═════ THE RECORDS ═════

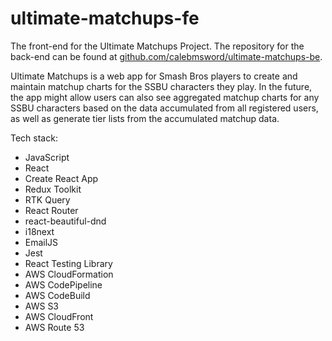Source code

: # ultimate-matchups-fe

The front-end for the Ultimate Matchups Project. The repository for the back-end can be found at [github.com/calebmsword/ultimate-matchups-be](github.com/calebmsword/ultimate-matchups-be).

Ultimate Matchups is a web app for Smash Bros players to create and maintain matchup charts for the SSBU characters they play. In the future, the app might allow users can also see aggregated matchup charts for any SSBU characters based on the data accumulated from all registered users, as well as generate tier lists from the accumulated matchup data.

Tech stack:
- JavaScript
- React
- Create React App
- Redux Toolkit
- RTK Query
- React Router
- react-beautiful-dnd
- i18next
- EmailJS
- Jest
- React Testing Library
- AWS CloudFormation
- AWS CodePipeline
- AWS CodeBuild
- AWS S3
- AWS CloudFront
- AWS Route 53

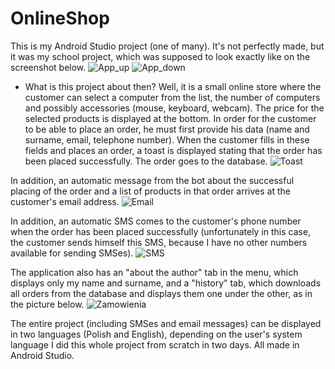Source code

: # OnlineShop

This is my Android Studio project (one of many).
It's not perfectly made, but it was my school project, which was supposed to look exactly like on the screenshot below.
![App_up](https://user-images.githubusercontent.com/68535467/164110872-35eb8633-cfc9-4b49-8a2c-2384e366c5a4.jpg)
![App_down](https://user-images.githubusercontent.com/68535467/164110881-cb0cd33e-c7e4-4483-934d-9f386baae018.jpg)

- What is this project about then?
Well, it is a small online store where the customer can select a computer from the list, the number of 
computers and possibly accessories (mouse, keyboard, webcam). The price for the selected products is displayed at the bottom. 
In order for the customer to be able to place an order, he must first provide his data (name and surname, email, telephone number). 
When the customer fills in these fields and places an order, a toast is displayed stating that the order has been placed successfully. 
The order goes to the database.
![Toast](https://user-images.githubusercontent.com/68535467/164111414-2c1d0bf5-369c-42e1-b01f-a8e44a7eef73.jpg)


In addition, an automatic message from the bot about the successful placing of the order and a list 
of products in that order arrives at the customer's email address.
![Email](https://user-images.githubusercontent.com/68535467/164111367-e91b10d0-6cf9-4e7a-aa62-64470b5ddde5.jpg)


In addition, an automatic SMS comes to the customer's phone number 
when the order has been placed successfully (unfortunately in this case, the customer sends himself this SMS, because I have no other 
numbers available for sending SMSes).
![SMS](https://user-images.githubusercontent.com/68535467/164111325-c63cefd7-4207-44a3-8993-2fbd5678fa5a.png)

The application also has an "about the author" tab in the menu, which displays only my name and surname, 
and a "history" tab, which downloads all orders from the database and displays them one under the other, as in the picture below.
![Zamowienia](https://user-images.githubusercontent.com/68535467/164110520-5000e131-778e-4391-87ba-f674cafa8829.jpg)


The entire project (including SMSes and email messages) can be displayed in two languages (Polish and English), depending on the user's system language
I did this whole project from scratch in two days. All made in Android Studio.
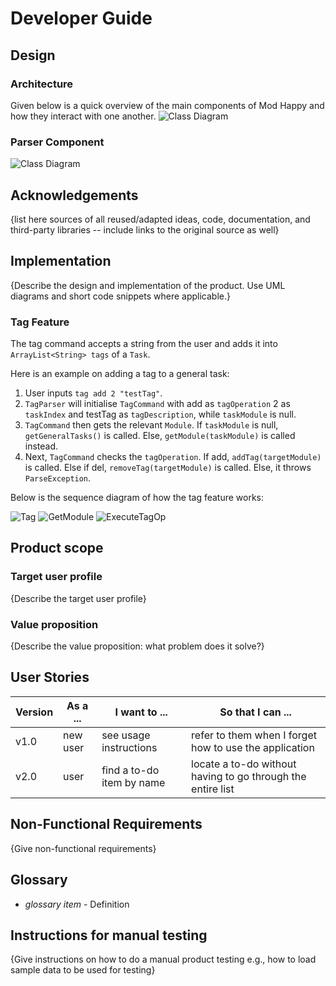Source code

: # Developer Guide

## Design
### Architecture
Given below is a quick overview of the main components of Mod Happy and how they interact with one another.
![Class Diagram](http://www.plantuml.com/plantuml/proxy?src=https://raw.githubusercontent.com/Ch40gRv1-Mu/tp/branch-A-UML/docs/Components.puml)

### Parser Component
![Class Diagram](http://www.plantuml.com/plantuml/proxy?src=https://raw.githubusercontent.com/Ch40gRv1-Mu/tp/branch-A-UML/docs/Parser.puml)
## Acknowledgements

{list here sources of all reused/adapted ideas, code, documentation, and third-party libraries -- include links to the original source as well}

## Implementation

{Describe the design and implementation of the product. Use UML diagrams and short code snippets where applicable.}

### Tag Feature

The tag command accepts a string from the user and adds it into `ArrayList<String> tags` of a `Task`.  

Here is an example on adding a tag to a general task:  
1) User inputs `tag add 2 "testTag"`. 
2) `TagParser` will initialise `TagCommand` with add as `tagOperation` 2 as `taskIndex` and testTag as `tagDescription`, while `taskModule` is null.
3) `TagCommand` then gets the relevant `Module`. If `taskModule` is null, `getGeneralTasks()` is called. Else, `getModule(taskModule)` is called instead.
4) Next, `TagCommand` checks the `tagOperation`. If add, `addTag(targetModule)` is called. Else if del, `removeTag(targetModule)` is called. Else, it throws `ParseException`.

Below is the sequence diagram of how the tag feature works:

![Tag](https://user-images.githubusercontent.com/70083643/159491805-2cffefd1-73d6-4d3c-8098-ef7ff46acfd6.png)
![GetModule](https://user-images.githubusercontent.com/70083643/159489557-d82be092-7570-459c-b933-5d1497490b98.png)
![ExecuteTagOp](https://user-images.githubusercontent.com/70083643/159489602-2a88ed8f-3227-4f06-bf4a-d1f743d60856.png)

## Product scope
### Target user profile

{Describe the target user profile}

### Value proposition

{Describe the value proposition: what problem does it solve?}

## User Stories

|Version| As a ... | I want to ... | So that I can ...|
|--------|----------|---------------|------------------|
|v1.0|new user|see usage instructions|refer to them when I forget how to use the application|
|v2.0|user|find a to-do item by name|locate a to-do without having to go through the entire list|

## Non-Functional Requirements

{Give non-functional requirements}

## Glossary

* *glossary item* - Definition

## Instructions for manual testing

{Give instructions on how to do a manual product testing e.g., how to load sample data to be used for testing}
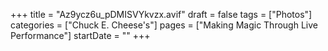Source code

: +++
title = "Az9ycz6u_pDMISVYkvzx.avif"
draft = false
tags = ["Photos"]
categories = ["Chuck E. Cheese's"]
pages = ["Making Magic Through Live Performance"]
startDate = ""
+++

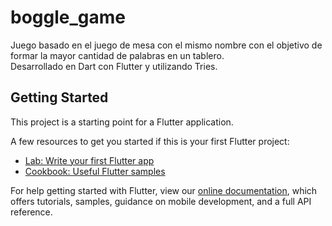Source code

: # boggle_game

Juego basado en el juego de mesa con el mismo nombre con el objetivo de formar la mayor cantidad de palabras en un tablero.<br>
Desarrollado en Dart con Flutter y utilizando Tries.

## Getting Started

This project is a starting point for a Flutter application.

A few resources to get you started if this is your first Flutter project:

- [Lab: Write your first Flutter app](https://flutter.dev/docs/get-started/codelab)
- [Cookbook: Useful Flutter samples](https://flutter.dev/docs/cookbook)

For help getting started with Flutter, view our
[online documentation](https://flutter.dev/docs), which offers tutorials,
samples, guidance on mobile development, and a full API reference.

═════

• EXERCISE INSTRUCTIONS: Excluding the images, copy all of the material above verbatim.

• SOLUTION BELOW:
Source code

: # ultimate-matchups-fe

The front-end for the Ultimate Matchups Project. The repository for the back-end can be found at [github.com/calebmsword/ultimate-matchups-be](github.com/calebmsword/ultimate-matchups-be).

Ultimate Matchups is a web app for Smash Bros players to create and maintain matchup charts for the SSBU characters they play. In the future, the app might allow users can also see aggregated matchup charts for any SSBU characters based on the data accumulated from all registered users, as well as generate tier lists from the accumulated matchup data.

Tech stack:
- JavaScript
- React
- Create React App
- Redux Toolkit
- RTK Query
- React Router
- react-beautiful-dnd
- i18next
- EmailJS
- Jest
- React Testing Library
- AWS CloudFormation
- AWS CodePipeline
- AWS CodeBuild
- AWS S3
- AWS CloudFront
- AWS Route 53

Source code

: # OnlineShop

This is my Android Studio project (one of many).
It's not perfectly made, but it was my school project, which was supposed to look exactly like on the screenshot below.
![App_up](https://user-images.githubusercontent.com/68535467/164110872-35eb8633-cfc9-4b49-8a2c-2384e366c5a4.jpg)
![App_down](https://user-images.githubusercontent.com/68535467/164110881-cb0cd33e-c7e4-4483-934d-9f386baae018.jpg)

- What is this project about then?
Well, it is a small online store where the customer can select a computer from the list, the number of 
computers and possibly accessories (mouse, keyboard, webcam). The price for the selected products is displayed at the bottom. 
In order for the customer to be able to place an order, he must first provide his data (name and surname, email, telephone number). 
When the customer fills in these fields and places an order, a toast is displayed stating that the order has been placed successfully. 
The order goes to the database.
![Toast](https://user-images.githubusercontent.com/68535467/164111414-2c1d0bf5-369c-42e1-b01f-a8e44a7eef73.jpg)


In addition, an automatic message from the bot about the successful placing of the order and a list 
of products in that order arrives at the customer's email address.
![Email](https://user-images.githubusercontent.com/68535467/164111367-e91b10d0-6cf9-4e7a-aa62-64470b5ddde5.jpg)


In addition, an automatic SMS comes to the customer's phone number 
when the order has been placed successfully (unfortunately in this case, the customer sends himself this SMS, because I have no other 
numbers available for sending SMSes).
![SMS](https://user-images.githubusercontent.com/68535467/164111325-c63cefd7-4207-44a3-8993-2fbd5678fa5a.png)

The application also has an "about the author" tab in the menu, which displays only my name and surname, 
and a "history" tab, which downloads all orders from the database and displays them one under the other, as in the picture below.
![Zamowienia](https://user-images.githubusercontent.com/68535467/164110520-5000e131-778e-4391-87ba-f674cafa8829.jpg)


The entire project (including SMSes and email messages) can be displayed in two languages (Polish and English), depending on the user's system language
I did this whole project from scratch in two days. All made in Android Studio.
Source code

: # Developer Guide

## Design
### Architecture
Given below is a quick overview of the main components of Mod Happy and how they interact with one another.
![Class Diagram](http://www.plantuml.com/plantuml/proxy?src=https://raw.githubusercontent.com/Ch40gRv1-Mu/tp/branch-A-UML/docs/Components.puml)

### Parser Component
![Class Diagram](http://www.plantuml.com/plantuml/proxy?src=https://raw.githubusercontent.com/Ch40gRv1-Mu/tp/branch-A-UML/docs/Parser.puml)
## Acknowledgements

{list here sources of all reused/adapted ideas, code, documentation, and third-party libraries -- include links to the original source as well}

## Implementation

{Describe the design and implementation of the product. Use UML diagrams and short code snippets where applicable.}

### Tag Feature

The tag command accepts a string from the user and adds it into `ArrayList<String> tags` of a `Task`.  

Here is an example on adding a tag to a general task:  
1) User inputs `tag add 2 "testTag"`. 
2) `TagParser` will initialise `TagCommand` with add as `tagOperation` 2 as `taskIndex` and testTag as `tagDescription`, while `taskModule` is null.
3) `TagCommand` then gets the relevant `Module`. If `taskModule` is null, `getGeneralTasks()` is called. Else, `getModule(taskModule)` is called instead.
4) Next, `TagCommand` checks the `tagOperation`. If add, `addTag(targetModule)` is called. Else if del, `removeTag(targetModule)` is called. Else, it throws `ParseException`.

Below is the sequence diagram of how the tag feature works:

![Tag](https://user-images.githubusercontent.com/70083643/159491805-2cffefd1-73d6-4d3c-8098-ef7ff46acfd6.png)
![GetModule](https://user-images.githubusercontent.com/70083643/159489557-d82be092-7570-459c-b933-5d1497490b98.png)
![ExecuteTagOp](https://user-images.githubusercontent.com/70083643/159489602-2a88ed8f-3227-4f06-bf4a-d1f743d60856.png)

## Product scope
### Target user profile

{Describe the target user profile}

### Value proposition

{Describe the value proposition: what problem does it solve?}

## User Stories

|Version| As a ... | I want to ... | So that I can ...|
|--------|----------|---------------|------------------|
|v1.0|new user|see usage instructions|refer to them when I forget how to use the application|
|v2.0|user|find a to-do item by name|locate a to-do without having to go through the entire list|

## Non-Functional Requirements

{Give non-functional requirements}

## Glossary

* *glossary item* - Definition

## Instructions for manual testing

{Give instructions on how to do a manual product testing e.g., how to load sample data to be used for testing}
Source code

: +++
title = "Az9ycz6u_pDMISVYkvzx.avif"
draft = false
tags = ["Photos"]
categories = ["Chuck E. Cheese's"]
pages = ["Making Magic Through Live Performance"]
startDate = ""
+++

Source code

: # boggle_game

Juego basado en el juego de mesa con el mismo nombre con el objetivo de formar la mayor cantidad de palabras en un tablero.<br>
Desarrollado en Dart con Flutter y utilizando Tries.

## Getting Started

This project is a starting point for a Flutter application.

A few resources to get you started if this is your first Flutter project:

- [Lab: Write your first Flutter app](https://flutter.dev/docs/get-started/codelab)
- [Cookbook: Useful Flutter samples](https://flutter.dev/docs/cookbook)

For help getting started with Flutter, view our
[online documentation](https://flutter.dev/docs), which offers tutorials,
samples, guidance on mobile development, and a full API reference.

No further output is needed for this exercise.